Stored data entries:

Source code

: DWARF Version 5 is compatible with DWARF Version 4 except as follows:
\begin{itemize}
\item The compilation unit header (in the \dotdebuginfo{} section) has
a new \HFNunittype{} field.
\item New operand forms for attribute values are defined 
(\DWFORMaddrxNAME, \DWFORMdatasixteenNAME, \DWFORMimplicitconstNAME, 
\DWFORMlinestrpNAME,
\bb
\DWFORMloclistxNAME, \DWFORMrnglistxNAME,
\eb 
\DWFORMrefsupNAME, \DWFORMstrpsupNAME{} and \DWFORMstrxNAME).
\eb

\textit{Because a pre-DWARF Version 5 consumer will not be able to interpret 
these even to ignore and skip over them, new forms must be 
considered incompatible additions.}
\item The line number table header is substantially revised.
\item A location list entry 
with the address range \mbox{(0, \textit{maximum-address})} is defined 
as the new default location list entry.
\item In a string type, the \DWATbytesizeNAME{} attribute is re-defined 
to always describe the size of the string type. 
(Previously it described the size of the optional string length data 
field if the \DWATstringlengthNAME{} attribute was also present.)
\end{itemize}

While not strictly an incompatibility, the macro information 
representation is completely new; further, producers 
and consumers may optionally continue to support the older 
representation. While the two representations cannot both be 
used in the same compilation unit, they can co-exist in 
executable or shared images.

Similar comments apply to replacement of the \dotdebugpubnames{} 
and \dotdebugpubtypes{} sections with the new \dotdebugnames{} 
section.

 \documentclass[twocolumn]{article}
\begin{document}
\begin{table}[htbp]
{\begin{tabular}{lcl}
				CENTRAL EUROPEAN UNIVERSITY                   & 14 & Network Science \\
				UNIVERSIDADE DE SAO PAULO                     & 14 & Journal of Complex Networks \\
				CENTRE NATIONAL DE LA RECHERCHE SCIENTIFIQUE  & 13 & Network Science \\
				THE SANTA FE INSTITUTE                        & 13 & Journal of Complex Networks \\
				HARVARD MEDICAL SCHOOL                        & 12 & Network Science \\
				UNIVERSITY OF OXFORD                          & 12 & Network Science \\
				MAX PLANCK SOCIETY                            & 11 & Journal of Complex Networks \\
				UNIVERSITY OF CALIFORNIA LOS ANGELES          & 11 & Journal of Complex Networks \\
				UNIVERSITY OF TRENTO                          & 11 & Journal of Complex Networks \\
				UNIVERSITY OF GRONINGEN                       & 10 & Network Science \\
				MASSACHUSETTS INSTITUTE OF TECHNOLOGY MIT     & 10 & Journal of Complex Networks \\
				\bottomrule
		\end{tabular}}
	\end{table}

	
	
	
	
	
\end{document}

Required action: Each entry above has to be transcribed exactly as it appears.

Answer to the problem:
Source code

: DWARF Version 5 is compatible with DWARF Version 4 except as follows:
\begin{itemize}
\item The compilation unit header (in the \dotdebuginfo{} section) has
a new \HFNunittype{} field.
\item New operand forms for attribute values are defined 
(\DWFORMaddrxNAME, \DWFORMdatasixteenNAME, \DWFORMimplicitconstNAME, 
\DWFORMlinestrpNAME,
\bb
\DWFORMloclistxNAME, \DWFORMrnglistxNAME,
\eb 
\DWFORMrefsupNAME, \DWFORMstrpsupNAME{} and \DWFORMstrxNAME).
\eb

\textit{Because a pre-DWARF Version 5 consumer will not be able to interpret 
these even to ignore and skip over them, new forms must be 
considered incompatible additions.}
\item The line number table header is substantially revised.
\item A location list entry 
with the address range \mbox{(0, \textit{maximum-address})} is defined 
as the new default location list entry.
\item In a string type, the \DWATbytesizeNAME{} attribute is re-defined 
to always describe the size of the string type. 
(Previously it described the size of the optional string length data 
field if the \DWATstringlengthNAME{} attribute was also present.)
\end{itemize}

While not strictly an incompatibility, the macro information 
representation is completely new; further, producers 
and consumers may optionally continue to support the older 
representation. While the two representations cannot both be 
used in the same compilation unit, they can co-exist in 
executable or shared images.

Similar comments apply to replacement of the \dotdebugpubnames{} 
and \dotdebugpubtypes{} sections with the new \dotdebugnames{} 
section.

 \documentclass[twocolumn]{article}
\begin{document}
\begin{table}[htbp]
{\begin{tabular}{lcl}
				CENTRAL EUROPEAN UNIVERSITY                   & 14 & Network Science \\
				UNIVERSIDADE DE SAO PAULO                     & 14 & Journal of Complex Networks \\
				CENTRE NATIONAL DE LA RECHERCHE SCIENTIFIQUE  & 13 & Network Science \\
				THE SANTA FE INSTITUTE                        & 13 & Journal of Complex Networks \\
				HARVARD MEDICAL SCHOOL                        & 12 & Network Science \\
				UNIVERSITY OF OXFORD                          & 12 & Network Science \\
				MAX PLANCK SOCIETY                            & 11 & Journal of Complex Networks \\
				UNIVERSITY OF CALIFORNIA LOS ANGELES          & 11 & Journal of Complex Networks \\
				UNIVERSITY OF TRENTO                          & 11 & Journal of Complex Networks \\
				UNIVERSITY OF GRONINGEN                       & 10 & Network Science \\
				MASSACHUSETTS INSTITUTE OF TECHNOLOGY MIT     & 10 & Journal of Complex Networks \\
				\bottomrule
		\end{tabular}}
	\end{table}

	
	
	
	
	
\end{document}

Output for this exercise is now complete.